# H02C8b Information Retrieval and Search Engines: RAG Project

Welcome to the notebook companion for the IRSE project. You will find all starter code here. You are encouraged to use this code, as it has been confirmed to work for the RAG pipeline described in the assignment handout. However, you are certainly welcome to make any changes you see fit, provided that your code is written in Python and runs without issue.

**IMPORTANT**: Do not submit a notebook as your final solution. It will not be graded. Refer to assignment handout for more information about the submission format.

**IMPORTANT**: Be mindful of your runtime usage, if working in Colab. At the beginning of every session, navigate to the top menu bar in Colab and select **Runtime > Change runtime type > CPU (Python 3)**. This will ensure that your session runs on CPU and that you do not waste any GPU allocation for the day. GPUs are provided by Google on a limited daily basis, and access is given every 24 hours. It is best that you complete the TF-IDF/search component before loading models and running inference on the GPU runtime.


If you have any questions, feel free to email [Thomas](mailto:thomas.bauwens@kuleuven.be) or [Kushal](mailto:kushaljayesh.tatariya@kuleuven.be).

In [1]:
# from google.colab import userdata
# userdata.get("HF_TOKEN")
import dotenv
import os
import json
import datasets
dotenv.load_dotenv()

HF_TOKEN = os.getenv("HF_TOKEN")

if HF_TOKEN:
    print("Hugging Face token loaded successfully!")
else:
    print("Warning: HF_TOKEN not found in environment variables.")

# !wget https://people.cs.kuleuven.be/~thomas.bauwens/irse_documents_2025_recipes.parquet

Hugging Face token loaded successfully!


## RAG for recipe recommendation:

We will begin by installing the huggingface `datasets` library for easily loading our data.

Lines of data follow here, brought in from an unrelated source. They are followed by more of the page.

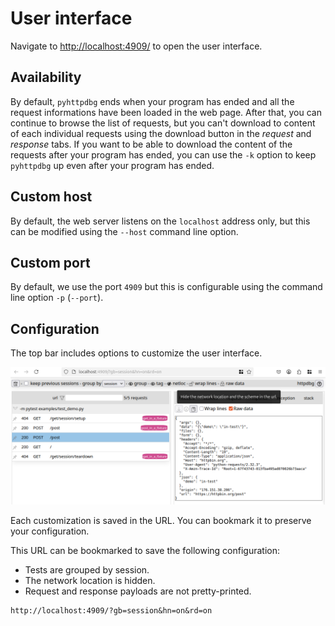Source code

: # User interface

Navigate to [http://localhost:4909/](http://localhost:4909/) to open the user interface.

## Availability

By default, `pyhttpdbg` ends when your program has ended and all the request informations have been loaded in the web page. After that, you can continue to browse the list of requests, but you can't download to content of each individual requests using the download button in the _request_ and _response_ tabs. If you want to be able to download the content of the requests after your program has ended, you can use the `-k` option to keep `pyhttpdbg` up even after your program has ended. 

## Custom host

By default, the web server listens on the `localhost` address only, but this can be modified using the `--host` command line option.

## Custom port

By default, we use the port `4909` but this is configurable using the command line option `-p` (`--port`).

## Configuration

The top bar includes options to customize the user interface.

![ui configuration](img/ui-configuration-httpdbg121.png)

Each customization is saved in the URL. You can bookmark it to preserve your configuration.

This URL can be bookmarked to save the following configuration:

  * Tests are grouped by session.
  * The network location is hidden.
  * Request and response payloads are not pretty-printed.
```url
http://localhost:4909/?gb=session&hn=on&rd=on
```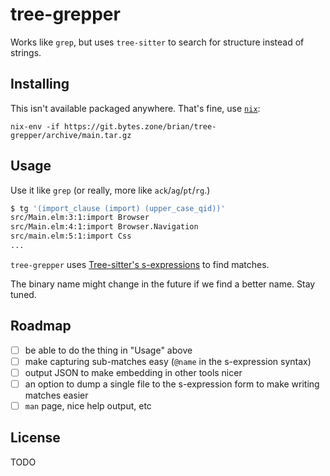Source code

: # tree-grepper

Works like `grep`, but uses `tree-sitter` to search for structure instead of strings.

## Installing

This isn't available packaged anywhere. That's fine, use [`nix`](https://nixos.org/download.html):

`nix-env -if https://git.bytes.zone/brian/tree-grepper/archive/main.tar.gz`

## Usage

Use it like `grep` (or really, more like `ack`/`ag`/`pt`/`rg`.)

```sh
$ tg '(import_clause (import) (upper_case_qid))'
src/Main.elm:3:1:import Browser
src/Main.elm:4:1:import Browser.Navigation
src/main.elm:5:1:import Css
...
```

`tree-grepper` uses [Tree-sitter's s-expressions](https://tree-sitter.github.io/tree-sitter/using-parsers#pattern-matching-with-queries) to find matches.

The binary name might change in the future if we find a better name. Stay tuned.

## Roadmap

- [ ] be able to do the thing in "Usage" above
- [ ] make capturing sub-matches easy (`@name` in the s-expression syntax)
- [ ] output JSON to make embedding in other tools nicer
- [ ] an option to dump a single file to the s-expression form to make writing matches easier
- [ ] `man` page, nice help output, etc

## License

TODO
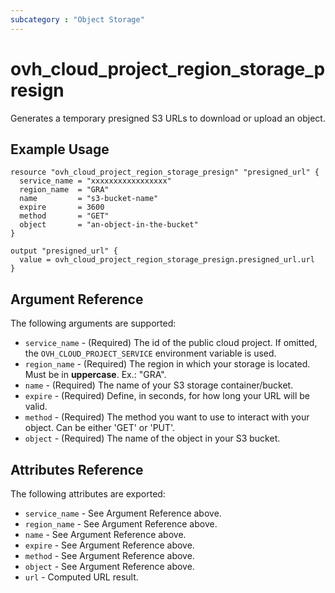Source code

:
 ```yaml
---
subcategory : "Object Storage"
---
```


# ovh_cloud_project_region_storage_presign

Generates a temporary presigned S3 URLs to download or upload an object.

## Example Usage

```hcl
resource "ovh_cloud_project_region_storage_presign" "presigned_url" {
  service_name = "xxxxxxxxxxxxxxxxx"
  region_name  = "GRA"
  name         = "s3-bucket-name"
  expire       = 3600
  method       = "GET"
  object       = "an-object-in-the-bucket"
}

output "presigned_url" {
  value = ovh_cloud_project_region_storage_presign.presigned_url.url
}
```

## Argument Reference

The following arguments are supported:

- `service_name` - (Required) The id of the public cloud project. If omitted,
  the `OVH_CLOUD_PROJECT_SERVICE` environment variable is used.
- `region_name` - (Required) The region in which your storage is located. Must
  be in **uppercase**. Ex.: "GRA".
- `name` - (Required) The name of your S3 storage container/bucket.
- `expire` - (Required) Define, in seconds, for how long your URL will be
  valid.
- `method` - (Required) The method you want to use to interact with your
  object. Can be either 'GET' or 'PUT'.
- `object` - (Required) The name of the object in your S3 bucket.


## Attributes Reference

The following attributes are exported:

* `service_name` - See Argument Reference above.
* `region_name` - See Argument Reference above.
* `name` - See Argument Reference above.
* `expire` - See Argument Reference above.
* `method` - See Argument Reference above.
* `object` - See Argument Reference above.
* `url` - Computed URL result.
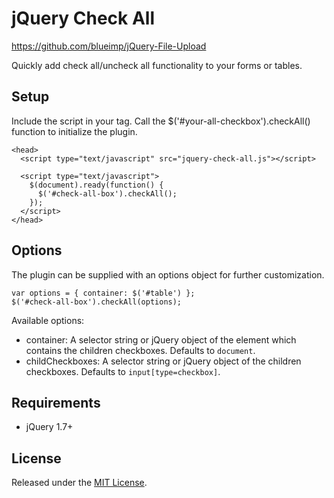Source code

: # jQuery Check All

https://github.com/blueimp/jQuery-File-Upload

Quickly add check all/uncheck all functionality to your forms or tables.

## Setup
Include the script in your <head> tag. Call the $('#your-all-checkbox').checkAll() function to initialize the plugin.

```
<head>
  <script type="text/javascript" src="jquery-check-all.js"></script>

  <script type="text/javascript">
    $(document).ready(function() {
      $('#check-all-box').checkAll();
    });
  </script>
</head>
```

## Options
The plugin can be supplied with an options object for further customization.

```
var options = { container: $('#table') };
$('#check-all-box').checkAll(options);
```

Available options:
- container: A selector string or jQuery object of the element which contains the children checkboxes. Defaults to `document`.
- childCheckboxes: A selector string or jQuery object of the children checkboxes. Defaults to `input[type=checkbox]`.

## Requirements
- jQuery 1.7+

## License
Released under the [MIT License](http://www.opensource.org/licenses/MIT).
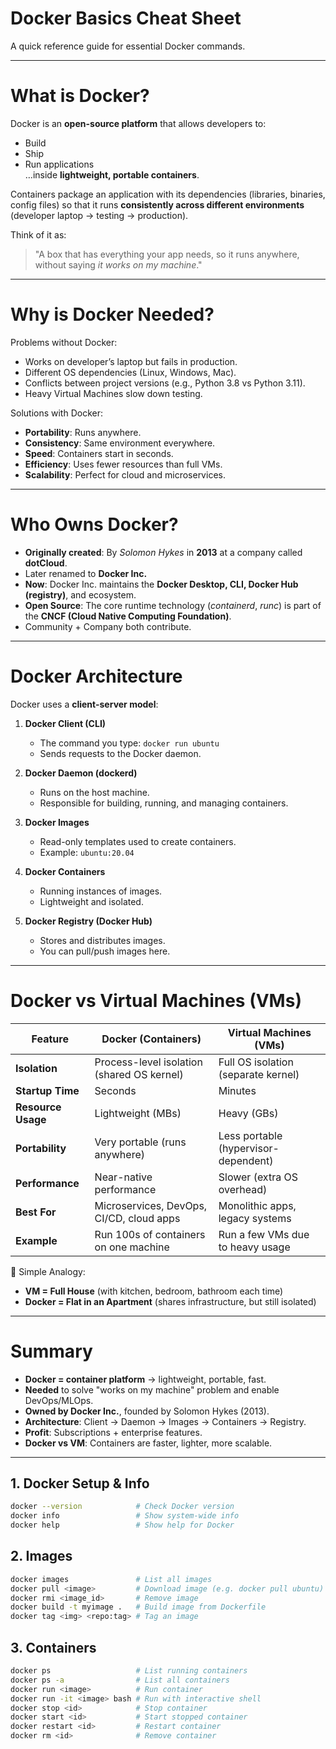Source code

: # Docker Basics Cheat Sheet

A quick reference guide for essential Docker commands.  

---

# What is Docker?

Docker is an **open-source platform** that allows developers to:
- Build
- Ship
- Run applications  
…inside **lightweight, portable containers**.

Containers package an application with its dependencies (libraries, binaries, config files) so that it runs **consistently across different environments** (developer laptop → testing → production).

Think of it as:  
> "A box that has everything your app needs, so it runs anywhere, without saying *it works on my machine*."

---

# Why is Docker Needed?

Problems without Docker:
- Works on developer’s laptop but fails in production.
- Different OS dependencies (Linux, Windows, Mac).
- Conflicts between project versions (e.g., Python 3.8 vs Python 3.11).
- Heavy Virtual Machines slow down testing.

Solutions with Docker:
- **Portability**: Runs anywhere.
- **Consistency**: Same environment everywhere.
- **Speed**: Containers start in seconds.
- **Efficiency**: Uses fewer resources than full VMs.
- **Scalability**: Perfect for cloud and microservices.

---

# Who Owns Docker?

- **Originally created**: By *Solomon Hykes* in **2013** at a company called **dotCloud**.  
- Later renamed to **Docker Inc.**  
- **Now**: Docker Inc. maintains the **Docker Desktop, CLI, Docker Hub (registry)**, and ecosystem.  
- **Open Source**: The core runtime technology (*containerd*, *runc*) is part of the **CNCF (Cloud Native Computing Foundation)**.  
- Community + Company both contribute.

---

# Docker Architecture

Docker uses a **client-server model**:

1. **Docker Client (CLI)**  
   - The command you type: `docker run ubuntu`  
   - Sends requests to the Docker daemon.

2. **Docker Daemon (dockerd)**  
   - Runs on the host machine.  
   - Responsible for building, running, and managing containers.

3. **Docker Images**  
   - Read-only templates used to create containers.  
   - Example: `ubuntu:20.04`

4. **Docker Containers**  
   - Running instances of images.  
   - Lightweight and isolated.

5. **Docker Registry (Docker Hub)**  
   - Stores and distributes images.  
   - You can pull/push images here.


---

# Docker vs Virtual Machines (VMs)

| Feature              | Docker (Containers)                              | Virtual Machines (VMs)                  |
|----------------------|--------------------------------------------------|------------------------------------------|
| **Isolation**        | Process-level isolation (shared OS kernel)       | Full OS isolation (separate kernel)      |
| **Startup Time**     | Seconds                                          | Minutes                                  |
| **Resource Usage**   | Lightweight (MBs)                                | Heavy (GBs)                              |
| **Portability**      | Very portable (runs anywhere)                    | Less portable (hypervisor-dependent)     |
| **Performance**      | Near-native performance                          | Slower (extra OS overhead)               |
| **Best For**         | Microservices, DevOps, CI/CD, cloud apps         | Monolithic apps, legacy systems          |
| **Example**          | Run 100s of containers on one machine            | Run a few VMs due to heavy usage         |

📌 Simple Analogy:  
- **VM = Full House** (with kitchen, bedroom, bathroom each time)  
- **Docker = Flat in an Apartment** (shares infrastructure, but still isolated)

---

# Summary

- **Docker = container platform** → lightweight, portable, fast.  
- **Needed** to solve "works on my machine" problem and enable DevOps/MLOps.  
- **Owned by Docker Inc.**, founded by Solomon Hykes (2013).  
- **Architecture**: Client → Daemon → Images → Containers → Registry.  
- **Profit**: Subscriptions + enterprise features.  
- **Docker vs VM**: Containers are faster, lighter, more scalable.  

---

##  1. Docker Setup & Info
```bash
docker --version            # Check Docker version
docker info                 # Show system-wide info
docker help                 # Show help for Docker
```
## 2. Images

```bash
docker images               # List all images
docker pull <image>         # Download image (e.g. docker pull ubuntu)
docker rmi <image_id>       # Remove image
docker build -t myimage .   # Build image from Dockerfile
docker tag <img> <repo:tag> # Tag an image
```

## 3. Containers

```bash
docker ps                   # List running containers
docker ps -a                # List all containers
docker run <image>          # Run container
docker run -it <image> bash # Run with interactive shell
docker stop <id>            # Stop container
docker start <id>           # Start stopped container
docker restart <id>         # Restart container
docker rm <id>              # Remove container
```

Let's first download the recipes dataset. After that, we can load the dataset via the huggingface `datasets` library, which offers easy integration with `transformers`.

In [4]:
!wget https://people.cs.kuleuven.be/~thomas.bauwens/irse_documents_2025_recipes.parquet

--2025-04-09 11:48:57--  https://people.cs.kuleuven.be/~thomas.bauwens/irse_documents_2025_recipes.parquet
Resolving people.cs.kuleuven.be (people.cs.kuleuven.be)... 134.58.40.32, 2a02:2c40:500:a030:c515:1337:0:32
Connecting to people.cs.kuleuven.be (people.cs.kuleuven.be)|134.58.40.32|:443... connected.
HTTP request sent, awaiting response... 200 OK
Length: 119645533 (114M)
Saving to: ‘irse_documents_2025_recipes.parquet.2’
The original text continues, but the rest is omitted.